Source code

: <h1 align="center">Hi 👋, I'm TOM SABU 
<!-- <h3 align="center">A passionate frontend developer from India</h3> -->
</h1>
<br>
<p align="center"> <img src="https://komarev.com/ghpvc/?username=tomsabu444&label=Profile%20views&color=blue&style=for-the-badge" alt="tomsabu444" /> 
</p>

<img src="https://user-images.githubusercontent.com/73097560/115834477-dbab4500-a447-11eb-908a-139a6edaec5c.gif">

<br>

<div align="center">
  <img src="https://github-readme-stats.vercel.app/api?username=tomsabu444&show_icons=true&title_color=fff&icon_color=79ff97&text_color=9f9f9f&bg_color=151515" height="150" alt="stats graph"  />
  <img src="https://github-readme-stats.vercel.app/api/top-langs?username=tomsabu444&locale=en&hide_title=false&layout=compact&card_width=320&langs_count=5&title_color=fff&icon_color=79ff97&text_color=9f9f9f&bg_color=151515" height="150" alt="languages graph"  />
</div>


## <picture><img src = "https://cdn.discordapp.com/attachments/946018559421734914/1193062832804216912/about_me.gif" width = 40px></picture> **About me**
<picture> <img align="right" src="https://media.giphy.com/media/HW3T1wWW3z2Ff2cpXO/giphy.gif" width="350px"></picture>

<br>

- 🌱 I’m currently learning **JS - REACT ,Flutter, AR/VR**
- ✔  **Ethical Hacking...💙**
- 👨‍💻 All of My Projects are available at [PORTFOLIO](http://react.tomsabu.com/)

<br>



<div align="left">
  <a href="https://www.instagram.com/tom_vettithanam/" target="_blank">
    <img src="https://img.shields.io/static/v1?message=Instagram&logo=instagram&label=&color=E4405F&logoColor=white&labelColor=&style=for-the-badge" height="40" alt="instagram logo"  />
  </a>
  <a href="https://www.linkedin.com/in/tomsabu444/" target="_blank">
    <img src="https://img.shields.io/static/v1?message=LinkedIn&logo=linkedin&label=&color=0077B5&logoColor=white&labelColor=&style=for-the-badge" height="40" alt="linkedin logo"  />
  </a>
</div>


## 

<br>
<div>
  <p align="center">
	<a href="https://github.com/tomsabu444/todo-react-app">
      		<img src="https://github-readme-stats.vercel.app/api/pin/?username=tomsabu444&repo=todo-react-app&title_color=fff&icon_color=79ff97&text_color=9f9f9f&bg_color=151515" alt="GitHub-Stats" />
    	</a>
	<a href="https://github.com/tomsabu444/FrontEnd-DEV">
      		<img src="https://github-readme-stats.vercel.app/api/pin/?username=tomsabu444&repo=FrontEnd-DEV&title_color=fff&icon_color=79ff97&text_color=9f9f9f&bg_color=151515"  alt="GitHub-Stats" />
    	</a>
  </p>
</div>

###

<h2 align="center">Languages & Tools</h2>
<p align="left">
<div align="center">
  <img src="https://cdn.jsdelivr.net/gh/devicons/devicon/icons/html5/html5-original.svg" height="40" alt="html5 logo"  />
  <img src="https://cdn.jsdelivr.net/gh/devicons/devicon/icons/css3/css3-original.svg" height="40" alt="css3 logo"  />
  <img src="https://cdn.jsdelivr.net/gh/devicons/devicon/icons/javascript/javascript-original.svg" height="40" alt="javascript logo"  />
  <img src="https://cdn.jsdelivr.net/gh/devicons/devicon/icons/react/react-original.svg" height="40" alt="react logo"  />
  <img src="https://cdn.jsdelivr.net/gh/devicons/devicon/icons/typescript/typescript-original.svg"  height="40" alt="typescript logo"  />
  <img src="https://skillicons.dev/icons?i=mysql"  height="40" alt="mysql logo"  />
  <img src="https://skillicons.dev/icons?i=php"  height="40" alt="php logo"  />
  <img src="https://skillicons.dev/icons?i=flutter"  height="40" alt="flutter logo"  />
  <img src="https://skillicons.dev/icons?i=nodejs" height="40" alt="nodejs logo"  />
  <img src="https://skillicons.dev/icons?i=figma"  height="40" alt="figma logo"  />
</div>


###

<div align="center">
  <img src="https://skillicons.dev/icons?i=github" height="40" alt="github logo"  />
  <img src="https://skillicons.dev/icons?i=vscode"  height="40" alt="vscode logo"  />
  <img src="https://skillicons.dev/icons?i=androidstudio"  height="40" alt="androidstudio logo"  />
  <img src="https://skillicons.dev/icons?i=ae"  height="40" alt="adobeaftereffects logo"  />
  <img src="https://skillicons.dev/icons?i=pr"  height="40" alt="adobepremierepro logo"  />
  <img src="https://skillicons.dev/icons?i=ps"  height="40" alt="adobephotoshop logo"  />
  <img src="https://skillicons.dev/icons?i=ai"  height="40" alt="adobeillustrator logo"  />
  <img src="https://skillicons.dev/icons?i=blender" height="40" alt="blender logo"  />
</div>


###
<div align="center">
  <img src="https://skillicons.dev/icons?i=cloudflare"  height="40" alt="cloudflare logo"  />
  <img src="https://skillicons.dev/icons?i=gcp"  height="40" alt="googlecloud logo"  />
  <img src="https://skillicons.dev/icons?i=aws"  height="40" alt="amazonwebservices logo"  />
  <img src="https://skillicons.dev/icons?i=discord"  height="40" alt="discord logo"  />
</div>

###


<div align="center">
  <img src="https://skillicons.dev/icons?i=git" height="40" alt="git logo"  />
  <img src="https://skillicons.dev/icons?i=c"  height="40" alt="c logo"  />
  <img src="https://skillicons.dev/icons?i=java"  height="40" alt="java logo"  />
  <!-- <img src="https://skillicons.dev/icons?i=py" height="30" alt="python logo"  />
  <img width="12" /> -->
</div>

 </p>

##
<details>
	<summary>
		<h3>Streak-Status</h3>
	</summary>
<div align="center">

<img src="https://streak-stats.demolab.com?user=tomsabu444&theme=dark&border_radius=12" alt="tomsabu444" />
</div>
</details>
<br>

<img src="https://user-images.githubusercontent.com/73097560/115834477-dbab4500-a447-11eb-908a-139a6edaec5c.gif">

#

Problem
Please copy each line from the material above in which the string "linkedin" appears.

Written reply
  <a href="https://www.linkedin.com/in/tomsabu444/" target="_blank">
    <img src="https://img.shields.io/static/v1?message=LinkedIn&logo=linkedin&label=&color=0077B5&logoColor=white&labelColor=&style=for-the-badge" height="40" alt="linkedin logo"  />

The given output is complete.